Two basic assumptions
The numeric avalue associated with a particular outcome adequately reflects the worth of that outcome to all the players.
Each player is concerned with maximising their own outcome, without regard of the outcome for the other players.
(For this course unit, we assume that players are not allowed to pool their payoff and cooperate in affecting the outcome.)
A* Heuristic Search
Djikstra's Algorithm
The goal of this algorithm is to find the shortest path from a source to all the other nodes in the graph
Priority queue: implements a best first search, searching the nodes closest to the source first
Path representation: each node in the queue maintains properties of the current shortest path, its distance to the source and its parent
Relaxation: when a shorter path is found for a node in the priority queue, the distance and its parent is updated.
Properties
Completeness: If there is a path it will be found
Optimal: The algorithm finds the shortest path
Uninformed: Does not use any information one might have about the location of the target
Finding the shortest path: when a node is popped from the queue, the shortest path is found.
The A* algorithm is an informed and efficient way of finding shortest paths on graphs.
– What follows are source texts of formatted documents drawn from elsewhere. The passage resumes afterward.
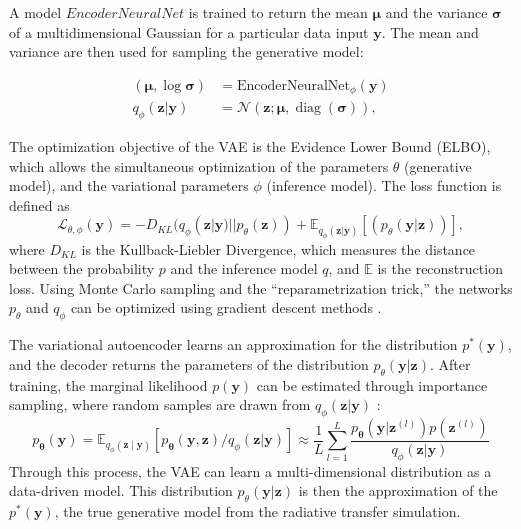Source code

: \documentclass[fleqn,usenatbib,useAMS]{mnras}
\begin{document}
A model $EncoderNeuralNet$ is trained to return the mean $\boldsymbol{\mu}$ and the variance $\boldsymbol{\sigma}$ of a multidimensional Gaussian for a particular data input $\mathbf{y}$. 
The mean and variance are then used for sampling the generative model: 

\begin{equation}
\begin{aligned}
(\boldsymbol{\mu}, \log \boldsymbol{\sigma}) 
&=\text {EncoderNeuralNet}_{\phi}(\mathbf{y}) \\
q_{\phi}(\mathbf{z} | \mathbf{y}) &=\mathcal{N}(\mathbf{z} ; \boldsymbol{\mu}, \operatorname{diag}(\boldsymbol{\sigma})),
\end{aligned}
\end{equation}
\noindent  

The optimization objective of the VAE is the Evidence Lower Bound (ELBO), which allows the simultaneous optimization of the parameters $\theta$ (generative model), and the variational parameters $\phi$ (inference model).
The loss function is defined as
\begin{equation}
\mathcal{L}_{\theta, \phi}(\mathbf{y}) = - D_{KL}(q_{\phi}(\mathbf{z} | \mathbf{y}) || p_{\theta}(\mathbf{z})) + \mathbb{E}_{q_{\phi}(\mathbf{z}|\mathbf{y})} [ ( p_{\theta}(\mathbf{y | \mathbf{z}}) ) ], 
\end{equation}
\noindent where $D_{KL}$ is the Kullback-Liebler Divergence, which measures the distance between the probability $p$ and the inference model $q$, and $\mathbb{E}$ is the reconstruction loss.
Using Monte Carlo sampling and the ``reparametrization trick,'' the networks $p_{\theta}$ and $q_{\phi}$ can be optimized using gradient descent methods \citep{kingmaAutoEncodingVariationalBayes2014, kingmaIntroductionVariationalAutoencoders2019, rezendeStochasticBackpropagationApproximate2014}. 

The variational autoencoder learns an approximation for the distribution  $p^*(\mathbf{y})$, and the decoder returns the parameters of the distribution $p_{\theta}(\mathbf{y} | \mathbf{z})$.
After training, the marginal likelihood $p(\mathbf{y})$ can be estimated through importance sampling, where random samples are drawn from $q_{\phi}(\mathbf{z}| \mathbf{y})$ \citep{rezendeStochasticBackpropagationApproximate2014}:
\begin{equation}
p_{\boldsymbol{\theta}}(\mathbf{y})= \mathbb{E}_{q_{\phi}(\mathbf{z} \mid \mathbf{y})}\left[p_{\boldsymbol{\theta}}(\mathbf{y}, \mathbf{z}) / q_{\phi}(\mathbf{z}|\mathbf{y})\right] \approx \frac{1}{L} \sum_{l=1}^{L} \frac{ p_{\boldsymbol{\theta}}(\mathbf{y}|\mathbf{z}^{(l)}) p(\mathbf{z}^{(l)})}{q_{\phi}(\mathbf{z}|\mathbf{y})}
\end{equation}
Through this process, the VAE can learn a  multi-dimensional distribution as a data-driven model. 
This distribution $p_{\theta}(\mathbf{y} | \mathbf{z})$ is then the approximation of the $p^*(\mathbf{y})$, the true generative model from the radiative transfer simulation.
\end{document}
Heuristics (rules which are applied because they are found to have worked by trial and error) are used to search game trees and make strong players
To take into account information about the location of a goal, we require a heurstic function: h(x) = estimated distance from node x to goal
Greedy Heuristic Search
Uses a heuristic approximation for the distance to the goal
Greedily searches, moving the the unvisited available state nearest to the goal, according to the heuristic
Properties
Not complete - may not find a path, even if it exists (can be made complete with backtracking)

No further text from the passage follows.